- [What to produce]: Restate all entries word for word, minus pictures.

>>>

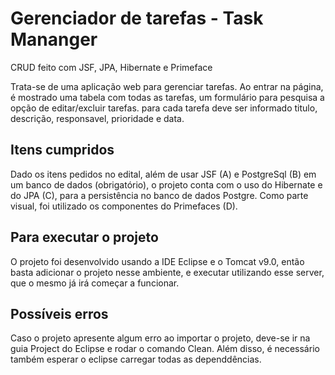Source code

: # Gerenciador de tarefas - Task Mananger
CRUD feito com JSF, JPA, Hibernate e Primeface

Trata-se de uma aplicação web para gerenciar tarefas.
Ao entrar na página, é mostrado uma tabela com todas as tarefas, um formulário para pesquisa a opção de editar/excluir tarefas.
para cada tarefa deve ser informado titulo, descrição, responsavel, prioridade e data.

## Itens cumpridos
Dado os itens pedidos no edital, além de usar JSF (A) e PostgreSql (B) em um banco de dados (obrigatório), o projeto conta com o uso
do Hibernate e do JPA (C), para a persistência no banco de dados Postgre. Como parte visual, foi utilizado os componentes do Primefaces (D).


## Para executar o projeto
O projeto foi desenvolvido usando a IDE Eclipse e o Tomcat v9.0, então basta adicionar o projeto nesse ambiente, e executar utilizando
esse server, que o mesmo já irá começar a funcionar.

## Possíveis erros
Caso o projeto apresente algum erro ao importar o projeto, deve-se ir na guia Project do Eclipse e rodar o comando Clean. 
Além disso, é necessário também esperar o eclipse carregar todas as dependdências.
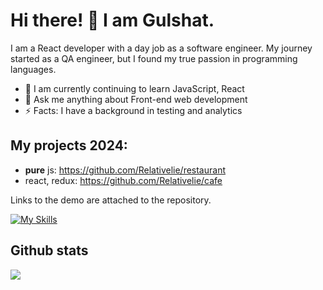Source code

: # Hi there! 👋 I am Gulshat.

I am a React developer with a day job as a software engineer. My journey started as a QA engineer, but I found my true passion in programming languages. 

- 🌱 I am currently continuing to learn JavaScript, React
- 💬 Ask me anything about Front-end web development
- ⚡ Facts: I have a background in testing and analytics

## My projects 2024:
- **pure** js: https://github.com/Relativelie/restaurant
- react, redux: https://github.com/Relativelie/cafe

Links to the demo are attached to the repository.

<!-- https://github.com/Ileriayo/markdown-badges -->
<!-- https://simpleicons.org -->
<!-- https://github.com/simple-icons/simple-icons/blob/develop/slugs.md -->
<!-- https://github.com/tandpfun/skill-icons/tree/mainhttps://github.com/tandpfun/skill-icons/tree/main-->

[![My Skills](https://skillicons.dev/icons?i=js,ts,react,html,css,sass,tailwind,redux,bootstrap,jest)](https://skillicons.dev)


## Github stats
![](https://github-readme-stats.vercel.app/api/top-langs/?username=relativelie&theme=dark&hide_border=false&include_all_commits=false&count_private=false&layout=compact)

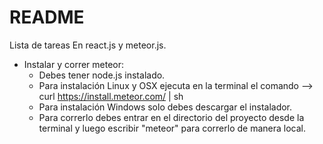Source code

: # README #

Lista de tareas En react.js y meteor.js.

* Instalar y correr meteor:
     - Debes tener node.js instalado.
     - Para instalación Linux y OSX ejecuta en la terminal el comando --> curl https://install.meteor.com/ | sh
     - Para instalación Windows solo debes descargar el instalador.
     - Para correrlo debes entrar en el directorio del proyecto desde la terminal y luego escribir "meteor" para correrlo de manera local. 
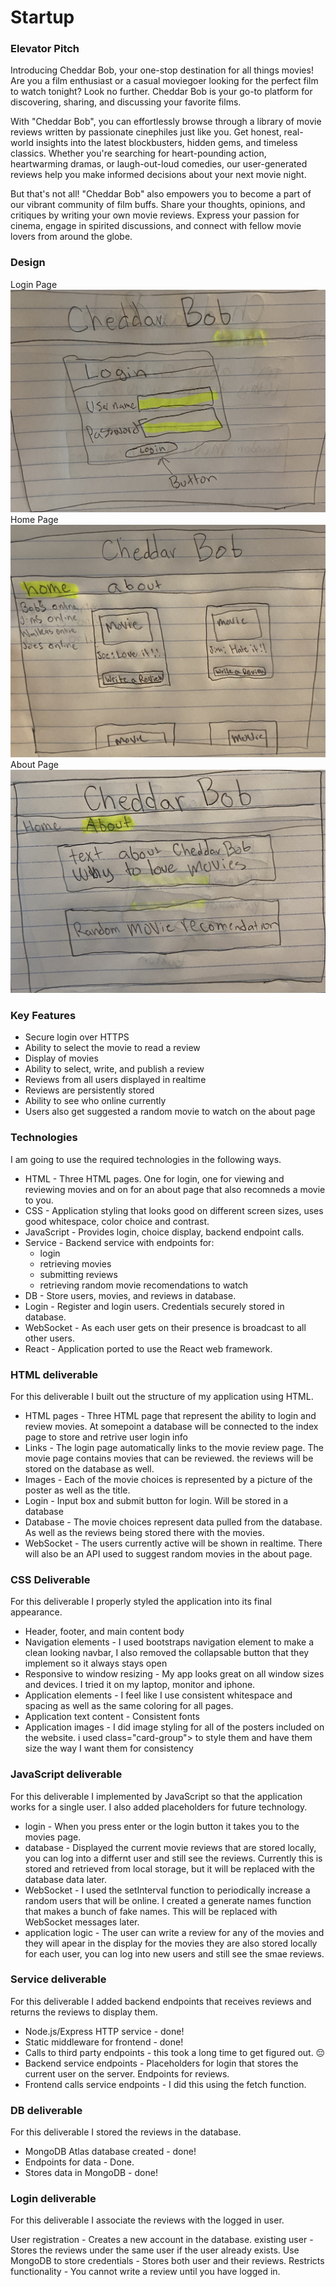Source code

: # Startup
### Elevator Pitch
Introducing Cheddar Bob, your one-stop destination for all things movies! Are you a film enthusiast or a casual moviegoer looking for the perfect film to watch tonight? Look no further. Cheddar Bob is your go-to platform for discovering, sharing, and discussing your favorite films.

With "Cheddar Bob", you can effortlessly browse through a library of movie reviews written by passionate cinephiles just like you. Get honest, real-world insights into the latest blockbusters, hidden gems, and timeless classics. Whether you're searching for heart-pounding action, heartwarming dramas, or laugh-out-loud comedies, our user-generated reviews help you make informed decisions about your next movie night.

But that's not all! "Cheddar Bob" also empowers you to become a part of our vibrant community of film buffs. Share your thoughts, opinions, and critiques by writing your own movie reviews. Express your passion for cinema, engage in spirited discussions, and connect with fellow movie lovers from around the globe.
### Design
Login Page
![Screenshot](IMG_2127.jpg)
Home Page
![Screenshot](IMG_2128.jpg)
About Page
![Screenshot](IMG_2129.jpg)

### Key Features
- Secure login over HTTPS
- Ability to select the movie to read a review
- Display of movies
- Ability to select, write, and publish a review
- Reviews from all users displayed in realtime
- Reviews are persistently stored
- Ability to see who online currently
- Users also get suggested a random movie to watch on the about page
### Technologies
I am going to use the required technologies in the following ways.

- HTML - Three HTML pages. One for login, one for viewing and reviewing movies and on for an about page that also recomneds a movie to you.
- CSS - Application styling that looks good on different screen sizes, uses good whitespace, color choice and contrast.
- JavaScript - Provides login, choice display, backend endpoint calls.
- Service - Backend service with endpoints for:
  * login
  * retrieving movies
  * submitting reviews
  * retrieving random movie recomendations to watch
- DB - Store users, movies, and reviews in database.
- Login - Register and login users. Credentials securely stored in database.
- WebSocket - As each user gets on their presence is broadcast to all other users.
- React - Application ported to use the React web framework.

### HTML deliverable
For this deliverable I built out the structure of my application using HTML.

- HTML pages - Three HTML page that represent the ability to login and review movies. At somepoint a database will be connected to the index page to store and retrive user login info
- Links - The login page automatically links to the movie review page. The movie page contains movies that can be reviewed. the reviews will be stored on the database as well.
- Images - Each of the movie choices is represented by a picture of the poster as well as the title.
- Login - Input box and submit button for login. Will be stored in a database
- Database - The movie choices represent data pulled from the database. As well as the reviews being stored there with the movies.
- WebSocket - The users currently active will be shown in realtime. There will also be an API used to suggest random movies in the about page.

### CSS Deliverable

For this deliverable I properly styled the application into its final appearance.
- Header, footer, and main content body
- Navigation elements - I used bootstraps navigation element to make a clean looking navbar, I also removed the collapsable button that they implement so it always stays open
- Responsive to window resizing - My app looks great on all window sizes and devices. I tried it on my laptop, monitor and iphone.
- Application elements - I feel like I use consistent whitespace and spacing as well as the same coloring for all pages.
- Application text content - Consistent fonts
- Application images - I did image styling for all of the posters included on the website. i used class="card-group"> to style them and have them size the way I want them for consistency 

### JavaScript deliverable


For this deliverable I implemented by JavaScript so that the application works for a single user. I also added placeholders for future technology.

- login - When you press enter or the login button it takes you to the movies page.
- database - Displayed the current movie reviews that are stored locally, you can log into a differnt user and still see the reviews. Currently this is stored and retrieved from local storage, but it will be replaced with the database data later.
- WebSocket - I used the setInterval function to periodically increase a random users that will be online. I created a generate names function that makes a bunch of fake names. This will be replaced with WebSocket messages later.
- application logic - The user can write a review for any of the movies and they will apear in the display for the movies they are also stored locally for each user, you can log into new users and still see the smae reviews.

### Service deliverable
For this deliverable I added backend endpoints that receives reviews and returns the reviews to display them.

- Node.js/Express HTTP service - done!
- Static middleware for frontend - done!
- Calls to third party endpoints - this took a long time to get figured out. 😔
- Backend service endpoints - Placeholders for login that stores the current user on the server. Endpoints for reviews.
- Frontend calls service endpoints - I did this using the fetch function.

### DB deliverable
For this deliverable I stored the reviews in the database.

- MongoDB Atlas database created - done!
- Endpoints for data - Done.
- Stores data in MongoDB - done!

### Login deliverable

For this deliverable I associate the reviews with the logged in user.

User registration - Creates a new account in the database.
existing user - Stores the reviews under the same user if the user already exists.
Use MongoDB to store credentials - Stores both user and their reviews.
Restricts functionality - You cannot write a review until you have logged in.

<<<

- [Expected answer]:
Source code

: # Gerenciador de tarefas - Task Mananger
CRUD feito com JSF, JPA, Hibernate e Primeface

Trata-se de uma aplicação web para gerenciar tarefas.
Ao entrar na página, é mostrado uma tabela com todas as tarefas, um formulário para pesquisa a opção de editar/excluir tarefas.
para cada tarefa deve ser informado titulo, descrição, responsavel, prioridade e data.

## Itens cumpridos
Dado os itens pedidos no edital, além de usar JSF (A) e PostgreSql (B) em um banco de dados (obrigatório), o projeto conta com o uso
do Hibernate e do JPA (C), para a persistência no banco de dados Postgre. Como parte visual, foi utilizado os componentes do Primefaces (D).


## Para executar o projeto
O projeto foi desenvolvido usando a IDE Eclipse e o Tomcat v9.0, então basta adicionar o projeto nesse ambiente, e executar utilizando
esse server, que o mesmo já irá começar a funcionar.

## Possíveis erros
Caso o projeto apresente algum erro ao importar o projeto, deve-se ir na guia Project do Eclipse e rodar o comando Clean. 
Além disso, é necessário também esperar o eclipse carregar todas as dependdências.
Source code

: # Hi there! 👋 I am Gulshat.

I am a React developer with a day job as a software engineer. My journey started as a QA engineer, but I found my true passion in programming languages. 

- 🌱 I am currently continuing to learn JavaScript, React
- 💬 Ask me anything about Front-end web development
- ⚡ Facts: I have a background in testing and analytics

## My projects 2024:
- **pure** js: https://github.com/Relativelie/restaurant
- react, redux: https://github.com/Relativelie/cafe

Links to the demo are attached to the repository.

<!-- https://github.com/Ileriayo/markdown-badges -->
<!-- https://simpleicons.org -->
<!-- https://github.com/simple-icons/simple-icons/blob/develop/slugs.md -->
<!-- https://github.com/tandpfun/skill-icons/tree/mainhttps://github.com/tandpfun/skill-icons/tree/main-->

[![My Skills](https://skillicons.dev/icons?i=js,ts,react,html,css,sass,tailwind,redux,bootstrap,jest)](https://skillicons.dev)


## Github stats
![](https://github-readme-stats.vercel.app/api/top-langs/?username=relativelie&theme=dark&hide_border=false&include_all_commits=false&count_private=false&layout=compact)

Source code

: # README #

Lista de tareas En react.js y meteor.js.

* Instalar y correr meteor:
     - Debes tener node.js instalado.
     - Para instalación Linux y OSX ejecuta en la terminal el comando --> curl https://install.meteor.com/ | sh
     - Para instalación Windows solo debes descargar el instalador.
     - Para correrlo debes entrar en el directorio del proyecto desde la terminal y luego escribir "meteor" para correrlo de manera local. 
Source code

: # Startup
### Elevator Pitch
Introducing Cheddar Bob, your one-stop destination for all things movies! Are you a film enthusiast or a casual moviegoer looking for the perfect film to watch tonight? Look no further. Cheddar Bob is your go-to platform for discovering, sharing, and discussing your favorite films.

With "Cheddar Bob", you can effortlessly browse through a library of movie reviews written by passionate cinephiles just like you. Get honest, real-world insights into the latest blockbusters, hidden gems, and timeless classics. Whether you're searching for heart-pounding action, heartwarming dramas, or laugh-out-loud comedies, our user-generated reviews help you make informed decisions about your next movie night.

But that's not all! "Cheddar Bob" also empowers you to become a part of our vibrant community of film buffs. Share your thoughts, opinions, and critiques by writing your own movie reviews. Express your passion for cinema, engage in spirited discussions, and connect with fellow movie lovers from around the globe.
### Design
Login Page
![Screenshot](IMG_2127.jpg)
Home Page
![Screenshot](IMG_2128.jpg)
About Page
![Screenshot](IMG_2129.jpg)

### Key Features
- Secure login over HTTPS
- Ability to select the movie to read a review
- Display of movies
- Ability to select, write, and publish a review
- Reviews from all users displayed in realtime
- Reviews are persistently stored
- Ability to see who online currently
- Users also get suggested a random movie to watch on the about page
### Technologies
I am going to use the required technologies in the following ways.

- HTML - Three HTML pages. One for login, one for viewing and reviewing movies and on for an about page that also recomneds a movie to you.
- CSS - Application styling that looks good on different screen sizes, uses good whitespace, color choice and contrast.
- JavaScript - Provides login, choice display, backend endpoint calls.
- Service - Backend service with endpoints for:
  * login
  * retrieving movies
  * submitting reviews
  * retrieving random movie recomendations to watch
- DB - Store users, movies, and reviews in database.
- Login - Register and login users. Credentials securely stored in database.
- WebSocket - As each user gets on their presence is broadcast to all other users.
- React - Application ported to use the React web framework.

### HTML deliverable
For this deliverable I built out the structure of my application using HTML.

- HTML pages - Three HTML page that represent the ability to login and review movies. At somepoint a database will be connected to the index page to store and retrive user login info
- Links - The login page automatically links to the movie review page. The movie page contains movies that can be reviewed. the reviews will be stored on the database as well.
- Images - Each of the movie choices is represented by a picture of the poster as well as the title.
- Login - Input box and submit button for login. Will be stored in a database
- Database - The movie choices represent data pulled from the database. As well as the reviews being stored there with the movies.
- WebSocket - The users currently active will be shown in realtime. There will also be an API used to suggest random movies in the about page.

### CSS Deliverable

For this deliverable I properly styled the application into its final appearance.
- Header, footer, and main content body
- Navigation elements - I used bootstraps navigation element to make a clean looking navbar, I also removed the collapsable button that they implement so it always stays open
- Responsive to window resizing - My app looks great on all window sizes and devices. I tried it on my laptop, monitor and iphone.
- Application elements - I feel like I use consistent whitespace and spacing as well as the same coloring for all pages.
- Application text content - Consistent fonts
- Application images - I did image styling for all of the posters included on the website. i used class="card-group"> to style them and have them size the way I want them for consistency 

### JavaScript deliverable


For this deliverable I implemented by JavaScript so that the application works for a single user. I also added placeholders for future technology.

- login - When you press enter or the login button it takes you to the movies page.
- database - Displayed the current movie reviews that are stored locally, you can log into a differnt user and still see the reviews. Currently this is stored and retrieved from local storage, but it will be replaced with the database data later.
- WebSocket - I used the setInterval function to periodically increase a random users that will be online. I created a generate names function that makes a bunch of fake names. This will be replaced with WebSocket messages later.
- application logic - The user can write a review for any of the movies and they will apear in the display for the movies they are also stored locally for each user, you can log into new users and still see the smae reviews.

### Service deliverable
For this deliverable I added backend endpoints that receives reviews and returns the reviews to display them.

- Node.js/Express HTTP service - done!
- Static middleware for frontend - done!
- Calls to third party endpoints - this took a long time to get figured out. 😔
- Backend service endpoints - Placeholders for login that stores the current user on the server. Endpoints for reviews.
- Frontend calls service endpoints - I did this using the fetch function.

### DB deliverable
For this deliverable I stored the reviews in the database.

- MongoDB Atlas database created - done!
- Endpoints for data - Done.
- Stores data in MongoDB - done!

### Login deliverable

For this deliverable I associate the reviews with the logged in user.

User registration - Creates a new account in the database.
existing user - Stores the reviews under the same user if the user already exists.
Use MongoDB to store credentials - Stores both user and their reviews.
Restricts functionality - You cannot write a review until you have logged in.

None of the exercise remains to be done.